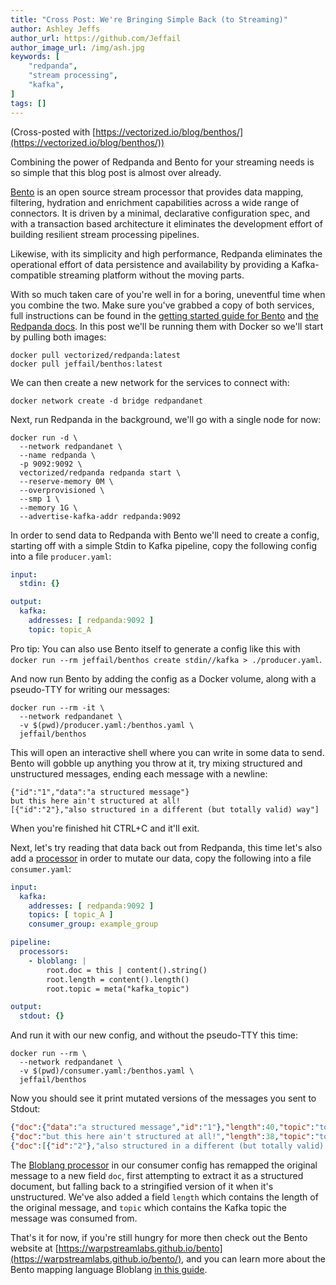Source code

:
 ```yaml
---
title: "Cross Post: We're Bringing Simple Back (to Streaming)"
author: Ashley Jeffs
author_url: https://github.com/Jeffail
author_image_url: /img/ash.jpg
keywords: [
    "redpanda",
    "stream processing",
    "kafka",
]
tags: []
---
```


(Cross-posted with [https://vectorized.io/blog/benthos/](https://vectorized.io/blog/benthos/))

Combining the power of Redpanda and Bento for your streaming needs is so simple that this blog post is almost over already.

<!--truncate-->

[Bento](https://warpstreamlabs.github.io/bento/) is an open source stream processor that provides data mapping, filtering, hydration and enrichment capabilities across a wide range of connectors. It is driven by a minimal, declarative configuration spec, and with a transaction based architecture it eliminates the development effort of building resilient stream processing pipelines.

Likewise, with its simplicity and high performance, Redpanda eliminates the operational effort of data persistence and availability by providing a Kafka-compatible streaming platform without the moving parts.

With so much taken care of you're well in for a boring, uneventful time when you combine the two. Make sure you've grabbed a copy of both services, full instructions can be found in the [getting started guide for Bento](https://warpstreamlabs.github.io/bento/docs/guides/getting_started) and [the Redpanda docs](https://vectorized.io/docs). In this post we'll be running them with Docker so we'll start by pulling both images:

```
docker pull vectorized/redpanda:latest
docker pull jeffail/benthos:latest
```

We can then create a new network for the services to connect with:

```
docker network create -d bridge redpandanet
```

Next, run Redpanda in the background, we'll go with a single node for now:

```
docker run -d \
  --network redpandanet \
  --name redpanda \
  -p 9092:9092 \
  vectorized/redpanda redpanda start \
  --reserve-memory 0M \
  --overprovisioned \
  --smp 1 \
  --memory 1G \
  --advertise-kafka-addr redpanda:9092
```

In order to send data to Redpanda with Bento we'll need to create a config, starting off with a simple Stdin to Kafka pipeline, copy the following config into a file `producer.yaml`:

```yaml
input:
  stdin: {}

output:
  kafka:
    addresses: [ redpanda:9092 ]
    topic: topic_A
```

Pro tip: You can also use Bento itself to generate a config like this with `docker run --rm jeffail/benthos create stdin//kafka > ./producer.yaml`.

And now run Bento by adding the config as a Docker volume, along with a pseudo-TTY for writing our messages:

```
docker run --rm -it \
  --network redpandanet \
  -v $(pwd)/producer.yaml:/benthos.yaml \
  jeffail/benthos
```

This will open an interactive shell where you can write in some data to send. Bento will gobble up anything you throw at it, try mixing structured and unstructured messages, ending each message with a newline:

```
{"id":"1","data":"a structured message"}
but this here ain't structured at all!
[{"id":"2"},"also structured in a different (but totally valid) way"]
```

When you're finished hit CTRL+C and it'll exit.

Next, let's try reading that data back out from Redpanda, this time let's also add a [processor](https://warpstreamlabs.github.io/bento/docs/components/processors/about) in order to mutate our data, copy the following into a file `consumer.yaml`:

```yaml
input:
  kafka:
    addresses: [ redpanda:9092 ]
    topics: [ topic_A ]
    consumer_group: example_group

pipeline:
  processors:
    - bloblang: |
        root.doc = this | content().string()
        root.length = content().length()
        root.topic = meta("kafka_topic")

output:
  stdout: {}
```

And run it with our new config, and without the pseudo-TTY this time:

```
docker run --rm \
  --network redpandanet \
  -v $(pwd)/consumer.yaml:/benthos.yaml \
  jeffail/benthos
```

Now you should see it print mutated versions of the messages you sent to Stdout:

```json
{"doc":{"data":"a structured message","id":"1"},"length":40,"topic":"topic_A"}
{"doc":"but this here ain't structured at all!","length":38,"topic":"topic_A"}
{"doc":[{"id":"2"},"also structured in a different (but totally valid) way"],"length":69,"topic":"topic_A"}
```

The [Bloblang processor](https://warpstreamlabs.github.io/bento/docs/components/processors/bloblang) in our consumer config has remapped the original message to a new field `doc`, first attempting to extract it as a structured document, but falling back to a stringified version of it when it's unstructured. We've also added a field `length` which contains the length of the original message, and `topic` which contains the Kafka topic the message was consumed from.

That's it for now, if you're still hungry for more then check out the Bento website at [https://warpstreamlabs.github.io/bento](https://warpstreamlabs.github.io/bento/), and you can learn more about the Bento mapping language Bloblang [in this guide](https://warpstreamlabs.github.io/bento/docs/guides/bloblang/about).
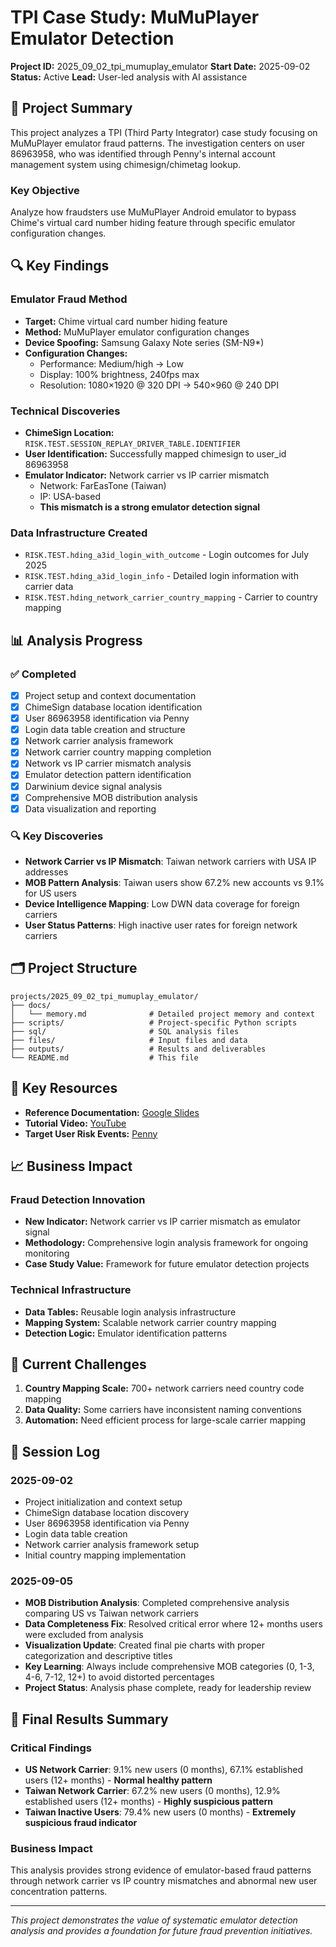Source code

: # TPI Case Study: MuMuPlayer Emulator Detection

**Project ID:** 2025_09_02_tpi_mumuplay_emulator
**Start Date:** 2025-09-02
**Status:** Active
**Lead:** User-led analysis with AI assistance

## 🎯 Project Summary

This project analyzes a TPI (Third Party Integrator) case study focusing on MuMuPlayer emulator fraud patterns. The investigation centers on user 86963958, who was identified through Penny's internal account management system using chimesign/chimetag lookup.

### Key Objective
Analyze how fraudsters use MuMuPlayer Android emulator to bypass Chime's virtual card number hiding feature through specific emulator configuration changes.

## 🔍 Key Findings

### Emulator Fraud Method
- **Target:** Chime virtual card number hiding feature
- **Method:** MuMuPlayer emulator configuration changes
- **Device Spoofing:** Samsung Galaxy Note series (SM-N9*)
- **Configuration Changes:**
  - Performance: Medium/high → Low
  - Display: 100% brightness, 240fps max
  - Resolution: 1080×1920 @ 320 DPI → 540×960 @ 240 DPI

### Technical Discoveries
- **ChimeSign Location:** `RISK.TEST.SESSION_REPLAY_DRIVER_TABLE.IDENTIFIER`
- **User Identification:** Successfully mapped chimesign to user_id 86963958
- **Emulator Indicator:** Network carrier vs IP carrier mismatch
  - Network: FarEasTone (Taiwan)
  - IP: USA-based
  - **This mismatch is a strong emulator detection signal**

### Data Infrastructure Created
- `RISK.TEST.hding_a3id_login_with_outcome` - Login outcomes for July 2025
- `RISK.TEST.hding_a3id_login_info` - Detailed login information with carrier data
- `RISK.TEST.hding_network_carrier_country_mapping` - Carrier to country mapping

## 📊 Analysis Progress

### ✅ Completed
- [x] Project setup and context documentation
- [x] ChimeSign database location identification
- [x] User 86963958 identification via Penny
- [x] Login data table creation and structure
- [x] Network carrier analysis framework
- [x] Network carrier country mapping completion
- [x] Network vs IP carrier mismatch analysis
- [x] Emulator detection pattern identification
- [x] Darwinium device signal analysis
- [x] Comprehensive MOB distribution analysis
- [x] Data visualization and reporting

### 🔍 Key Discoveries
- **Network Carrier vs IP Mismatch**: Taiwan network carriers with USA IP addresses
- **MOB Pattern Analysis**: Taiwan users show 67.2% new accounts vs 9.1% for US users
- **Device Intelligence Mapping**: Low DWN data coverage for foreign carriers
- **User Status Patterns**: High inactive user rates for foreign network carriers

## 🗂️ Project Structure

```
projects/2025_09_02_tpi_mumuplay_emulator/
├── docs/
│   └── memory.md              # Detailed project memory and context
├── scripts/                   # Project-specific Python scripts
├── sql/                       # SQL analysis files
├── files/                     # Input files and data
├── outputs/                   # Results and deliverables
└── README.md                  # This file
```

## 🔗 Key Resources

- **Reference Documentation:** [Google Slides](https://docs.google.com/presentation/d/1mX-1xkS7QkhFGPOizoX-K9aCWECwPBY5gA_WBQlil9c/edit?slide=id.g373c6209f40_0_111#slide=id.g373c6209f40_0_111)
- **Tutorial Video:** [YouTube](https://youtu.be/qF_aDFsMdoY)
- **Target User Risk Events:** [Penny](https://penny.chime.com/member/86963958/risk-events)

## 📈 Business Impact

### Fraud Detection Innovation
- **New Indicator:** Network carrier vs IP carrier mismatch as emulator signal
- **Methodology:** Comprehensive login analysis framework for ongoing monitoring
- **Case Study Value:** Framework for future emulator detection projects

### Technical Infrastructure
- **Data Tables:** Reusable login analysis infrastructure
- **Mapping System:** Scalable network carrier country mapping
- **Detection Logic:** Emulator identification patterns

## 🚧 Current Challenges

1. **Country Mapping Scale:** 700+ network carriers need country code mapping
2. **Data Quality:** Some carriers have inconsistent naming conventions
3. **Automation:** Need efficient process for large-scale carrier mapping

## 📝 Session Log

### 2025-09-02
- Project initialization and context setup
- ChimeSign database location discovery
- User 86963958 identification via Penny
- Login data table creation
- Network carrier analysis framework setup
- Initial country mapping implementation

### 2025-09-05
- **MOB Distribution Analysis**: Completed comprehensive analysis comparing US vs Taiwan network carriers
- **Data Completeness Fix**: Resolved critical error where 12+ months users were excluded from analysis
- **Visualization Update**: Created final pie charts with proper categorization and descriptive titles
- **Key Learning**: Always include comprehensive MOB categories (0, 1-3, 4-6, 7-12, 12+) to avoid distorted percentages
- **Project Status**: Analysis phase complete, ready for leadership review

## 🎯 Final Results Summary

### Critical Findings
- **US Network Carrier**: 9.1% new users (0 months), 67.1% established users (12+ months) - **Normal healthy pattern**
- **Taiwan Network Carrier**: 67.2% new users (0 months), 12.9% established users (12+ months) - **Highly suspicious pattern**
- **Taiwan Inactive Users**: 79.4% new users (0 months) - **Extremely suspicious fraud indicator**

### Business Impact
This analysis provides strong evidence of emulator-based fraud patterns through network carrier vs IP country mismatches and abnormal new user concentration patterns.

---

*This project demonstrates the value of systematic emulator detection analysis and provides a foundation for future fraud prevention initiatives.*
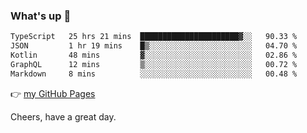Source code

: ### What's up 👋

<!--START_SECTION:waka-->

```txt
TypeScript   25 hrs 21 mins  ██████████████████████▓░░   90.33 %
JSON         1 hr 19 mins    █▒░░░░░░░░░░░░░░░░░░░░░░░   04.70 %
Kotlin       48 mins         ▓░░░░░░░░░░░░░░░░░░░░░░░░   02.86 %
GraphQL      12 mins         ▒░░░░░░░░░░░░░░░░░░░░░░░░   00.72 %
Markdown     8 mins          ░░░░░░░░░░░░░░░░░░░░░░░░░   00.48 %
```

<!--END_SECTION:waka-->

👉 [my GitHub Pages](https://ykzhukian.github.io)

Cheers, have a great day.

• • • •

◆ ACTIVITY
Where the line holding "- [x] Comprehensive MOB distribution analysis" appears in the listing above, start reproducing exactly, and end with the line holding "- **MOB Pattern".

◆ EXERCISE ANSWER
- [x] Comprehensive MOB distribution analysis
- [x] Data visualization and reporting

### 🔍 Key Discoveries
- **Network Carrier vs IP Mismatch**: Taiwan network carriers with USA IP addresses
- **MOB Pattern Analysis**: Taiwan users show 67.2% new accounts vs 9.1% for US users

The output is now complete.